Stored items
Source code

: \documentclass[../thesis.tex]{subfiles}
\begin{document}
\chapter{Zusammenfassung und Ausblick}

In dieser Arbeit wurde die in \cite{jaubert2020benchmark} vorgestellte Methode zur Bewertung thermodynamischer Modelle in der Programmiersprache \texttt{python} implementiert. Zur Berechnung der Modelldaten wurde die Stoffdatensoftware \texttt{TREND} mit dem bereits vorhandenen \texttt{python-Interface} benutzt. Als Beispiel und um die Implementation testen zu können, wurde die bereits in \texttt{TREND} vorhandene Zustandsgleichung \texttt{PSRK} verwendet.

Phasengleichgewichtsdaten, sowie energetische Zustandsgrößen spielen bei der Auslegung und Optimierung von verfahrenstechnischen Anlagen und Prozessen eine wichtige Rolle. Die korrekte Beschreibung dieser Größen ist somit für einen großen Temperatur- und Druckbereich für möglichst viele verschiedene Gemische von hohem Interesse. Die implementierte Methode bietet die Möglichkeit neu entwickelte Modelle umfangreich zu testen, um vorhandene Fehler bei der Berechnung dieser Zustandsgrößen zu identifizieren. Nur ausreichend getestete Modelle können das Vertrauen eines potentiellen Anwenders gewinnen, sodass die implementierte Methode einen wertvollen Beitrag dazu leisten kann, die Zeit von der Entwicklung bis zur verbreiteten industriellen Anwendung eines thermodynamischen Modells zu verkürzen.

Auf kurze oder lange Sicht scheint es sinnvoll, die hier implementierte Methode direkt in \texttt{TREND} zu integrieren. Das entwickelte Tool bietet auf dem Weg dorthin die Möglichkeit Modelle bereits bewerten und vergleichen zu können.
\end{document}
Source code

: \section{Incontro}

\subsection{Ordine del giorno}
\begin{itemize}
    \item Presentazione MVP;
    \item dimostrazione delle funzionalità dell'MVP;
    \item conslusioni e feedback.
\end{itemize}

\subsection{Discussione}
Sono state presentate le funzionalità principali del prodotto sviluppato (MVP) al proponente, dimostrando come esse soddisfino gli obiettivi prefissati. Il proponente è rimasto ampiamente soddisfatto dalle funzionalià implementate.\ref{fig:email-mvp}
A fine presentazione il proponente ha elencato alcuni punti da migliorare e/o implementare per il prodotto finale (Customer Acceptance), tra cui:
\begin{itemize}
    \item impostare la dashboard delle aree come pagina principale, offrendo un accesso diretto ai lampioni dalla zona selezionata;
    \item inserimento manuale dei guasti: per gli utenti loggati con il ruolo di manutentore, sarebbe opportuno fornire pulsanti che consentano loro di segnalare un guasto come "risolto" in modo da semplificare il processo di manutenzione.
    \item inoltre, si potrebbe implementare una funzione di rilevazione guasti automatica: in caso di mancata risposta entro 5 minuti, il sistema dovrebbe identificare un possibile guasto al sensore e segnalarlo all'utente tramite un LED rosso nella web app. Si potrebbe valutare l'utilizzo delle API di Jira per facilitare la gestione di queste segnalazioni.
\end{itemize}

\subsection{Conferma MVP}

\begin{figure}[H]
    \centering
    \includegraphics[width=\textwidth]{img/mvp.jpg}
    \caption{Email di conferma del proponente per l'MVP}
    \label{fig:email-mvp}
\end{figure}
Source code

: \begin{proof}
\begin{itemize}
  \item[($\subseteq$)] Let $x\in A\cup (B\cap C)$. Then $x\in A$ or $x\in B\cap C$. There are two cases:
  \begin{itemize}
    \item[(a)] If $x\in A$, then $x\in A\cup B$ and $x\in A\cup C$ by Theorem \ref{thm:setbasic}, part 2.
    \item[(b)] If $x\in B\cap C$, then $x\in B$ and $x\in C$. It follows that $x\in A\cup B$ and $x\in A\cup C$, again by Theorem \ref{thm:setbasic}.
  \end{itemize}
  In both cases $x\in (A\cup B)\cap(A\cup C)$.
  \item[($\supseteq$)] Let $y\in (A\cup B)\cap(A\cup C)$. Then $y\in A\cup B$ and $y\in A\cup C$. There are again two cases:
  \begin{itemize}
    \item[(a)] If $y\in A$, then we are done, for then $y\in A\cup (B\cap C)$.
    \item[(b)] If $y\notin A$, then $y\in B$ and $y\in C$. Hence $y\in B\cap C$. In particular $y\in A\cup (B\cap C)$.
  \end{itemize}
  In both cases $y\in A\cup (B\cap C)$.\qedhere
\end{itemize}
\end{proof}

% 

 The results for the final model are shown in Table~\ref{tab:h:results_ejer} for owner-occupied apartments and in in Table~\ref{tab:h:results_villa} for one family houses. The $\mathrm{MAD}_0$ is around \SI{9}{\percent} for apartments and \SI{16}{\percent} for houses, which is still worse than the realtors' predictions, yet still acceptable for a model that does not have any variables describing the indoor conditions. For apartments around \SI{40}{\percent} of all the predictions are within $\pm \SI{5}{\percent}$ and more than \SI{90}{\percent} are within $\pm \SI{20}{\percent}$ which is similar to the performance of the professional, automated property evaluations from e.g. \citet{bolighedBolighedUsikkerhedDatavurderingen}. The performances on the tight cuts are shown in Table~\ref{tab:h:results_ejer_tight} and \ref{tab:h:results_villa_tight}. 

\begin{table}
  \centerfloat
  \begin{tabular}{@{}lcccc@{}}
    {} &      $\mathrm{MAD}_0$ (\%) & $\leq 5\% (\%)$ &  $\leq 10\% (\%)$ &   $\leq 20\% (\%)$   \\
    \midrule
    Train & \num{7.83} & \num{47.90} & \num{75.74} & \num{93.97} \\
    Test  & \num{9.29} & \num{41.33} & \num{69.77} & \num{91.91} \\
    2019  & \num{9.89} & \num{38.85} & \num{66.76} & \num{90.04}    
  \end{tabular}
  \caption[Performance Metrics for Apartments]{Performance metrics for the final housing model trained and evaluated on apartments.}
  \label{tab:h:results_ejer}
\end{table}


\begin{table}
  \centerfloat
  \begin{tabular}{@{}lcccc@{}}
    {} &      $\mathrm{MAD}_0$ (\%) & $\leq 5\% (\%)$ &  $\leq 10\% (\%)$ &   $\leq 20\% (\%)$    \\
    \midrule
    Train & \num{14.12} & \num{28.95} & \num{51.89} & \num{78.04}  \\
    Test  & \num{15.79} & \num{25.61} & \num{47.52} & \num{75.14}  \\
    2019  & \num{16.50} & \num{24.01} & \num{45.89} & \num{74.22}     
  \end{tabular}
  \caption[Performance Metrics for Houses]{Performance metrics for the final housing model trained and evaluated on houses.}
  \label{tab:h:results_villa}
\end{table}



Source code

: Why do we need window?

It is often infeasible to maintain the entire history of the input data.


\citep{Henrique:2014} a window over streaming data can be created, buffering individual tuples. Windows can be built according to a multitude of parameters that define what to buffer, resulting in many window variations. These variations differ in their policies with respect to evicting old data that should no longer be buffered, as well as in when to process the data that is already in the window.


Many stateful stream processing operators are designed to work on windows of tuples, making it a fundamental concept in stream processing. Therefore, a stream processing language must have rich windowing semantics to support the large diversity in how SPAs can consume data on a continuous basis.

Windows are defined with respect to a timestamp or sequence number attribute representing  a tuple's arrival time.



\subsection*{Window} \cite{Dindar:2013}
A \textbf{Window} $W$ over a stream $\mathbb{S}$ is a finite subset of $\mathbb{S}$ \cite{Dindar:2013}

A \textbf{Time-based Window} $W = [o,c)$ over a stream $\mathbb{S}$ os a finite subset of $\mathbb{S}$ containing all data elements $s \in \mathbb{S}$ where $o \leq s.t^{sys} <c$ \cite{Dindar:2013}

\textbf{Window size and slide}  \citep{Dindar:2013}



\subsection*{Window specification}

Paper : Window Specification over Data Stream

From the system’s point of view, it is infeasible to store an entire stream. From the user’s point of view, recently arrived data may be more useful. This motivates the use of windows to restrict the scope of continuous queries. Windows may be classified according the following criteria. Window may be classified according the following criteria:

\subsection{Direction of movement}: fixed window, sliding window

WHAT THE TASK REQUIRES
State the number of lines in the records that contain the string "cases", and nothing more.

RESULT OF THIS TASK
4